Domuz Çukuru Koyu, Datça Yarımadası’nın Mesudiye Köyü civarında, kıyıdan izole bir noktada yer alıyor. Karadan ulaşım oldukça zor, bu da koyun bakirliğini korumasına katkı sağlıyor. En çok tercih edilen yol ise tekneyle ulaşım. Datça’dan hareket eden günlük turlar veya özel teknelerle koya kolayca gidilebiliyor.
Ne Zaman Gidilmeli?
Koy, özellikle ilkbahar ve sonbahar aylarında en keyifli halini yaşıyor. Yazın denizin berraklığı ve serinliğiyle serinlemek mümkün olsa da kalabalıktan kaçmak isteyenler için Mayıs-Haziran ve Eylül-Ekim ayları en ideal dönemler. Güneşin yakıcı olmadığı bu zamanlarda hem denizin keyfini çıkarabilir hem de kamp yapmanın tadına varabilirsin.

Denizin ve Doğanın Keyfi
Domuz Çukuru Koyu’nun sahili yaklaşık 600 metre uzunluğunda. Kum ve çakıl karışımı yapısıyla doğallığını koruyan plajda deniz inanılmaz berrak. Koyun çevresi yemyeşil ormanlarla kaplı; bu da hem görsel şölen hem de ferah bir hava sağlıyor.
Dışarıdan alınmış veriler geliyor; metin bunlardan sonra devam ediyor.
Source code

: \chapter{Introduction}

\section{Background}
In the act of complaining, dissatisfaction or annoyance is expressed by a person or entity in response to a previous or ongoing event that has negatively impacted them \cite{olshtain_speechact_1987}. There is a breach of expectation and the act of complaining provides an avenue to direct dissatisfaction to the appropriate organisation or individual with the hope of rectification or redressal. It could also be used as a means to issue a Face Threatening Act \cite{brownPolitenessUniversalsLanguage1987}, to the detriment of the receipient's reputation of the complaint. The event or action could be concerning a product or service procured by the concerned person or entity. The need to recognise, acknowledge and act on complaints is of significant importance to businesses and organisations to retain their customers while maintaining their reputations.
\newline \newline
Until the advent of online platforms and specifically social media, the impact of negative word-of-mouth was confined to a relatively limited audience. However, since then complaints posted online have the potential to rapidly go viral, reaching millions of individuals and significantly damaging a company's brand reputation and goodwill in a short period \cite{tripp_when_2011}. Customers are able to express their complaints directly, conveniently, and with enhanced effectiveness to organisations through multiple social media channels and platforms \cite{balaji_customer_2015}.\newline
Deniz sakin, dalgasız ve temiz olduğu için yüzmek, şnorkelle dalış yapmak için çok uygun.
Neler Yapılır?
- Deniz Keyfi: Turkuaz sulara dalıp tüm gün yüzmenin keyfini çıkarabilirsin.
- Kamp: Çadırını kurup yıldızların altında unutulmaz bir gece geçirebilirsin.
- Doğa Yürüyüşü: Koy çevresindeki patikalarda kısa yürüyüşler yaparak doğanın tadını çıkarabilirsin.
- Fotoğrafçılık: Hem denizin mavisi hem de ormanın yeşili, fotoğraf tutkunları için eşsiz kareler sunuyor.

Yanına Ne Almalı?
Koyda büyük tesisler olmadığı için hazırlıklı gitmek önemli. Yanına mutlaka su, yiyecek, güneş kremi ve şapka almalısın. Kamp yapmayı düşünüyorsan çadır, uyku tulumu ve kamp ekipmanlarını eksiksiz getirmek gerekiyor.
Kimler İçin Uygun?
- Sessizlik ve huzur arayanlar,
- Kalabalık tatil köylerinden uzaklaşmak isteyenler,
- Kamp yapmayı sevenler,
- Deniz ve doğa ile baş başa kalmak isteyenler için Domuz Çukuru Koyu tam anlamıyla biçilmiş kaftan.

Domuz Çukuru Koyu, doğanın en saf halini yaşamak, kalabalıklardan kaçmak ve ruhunu dinlendirmek isteyenler için gerçek bir cennet köşesi. Buraya bir kez gelen, doğanın kucağında yaşadığı bu eşsiz deneyimi unutamıyor.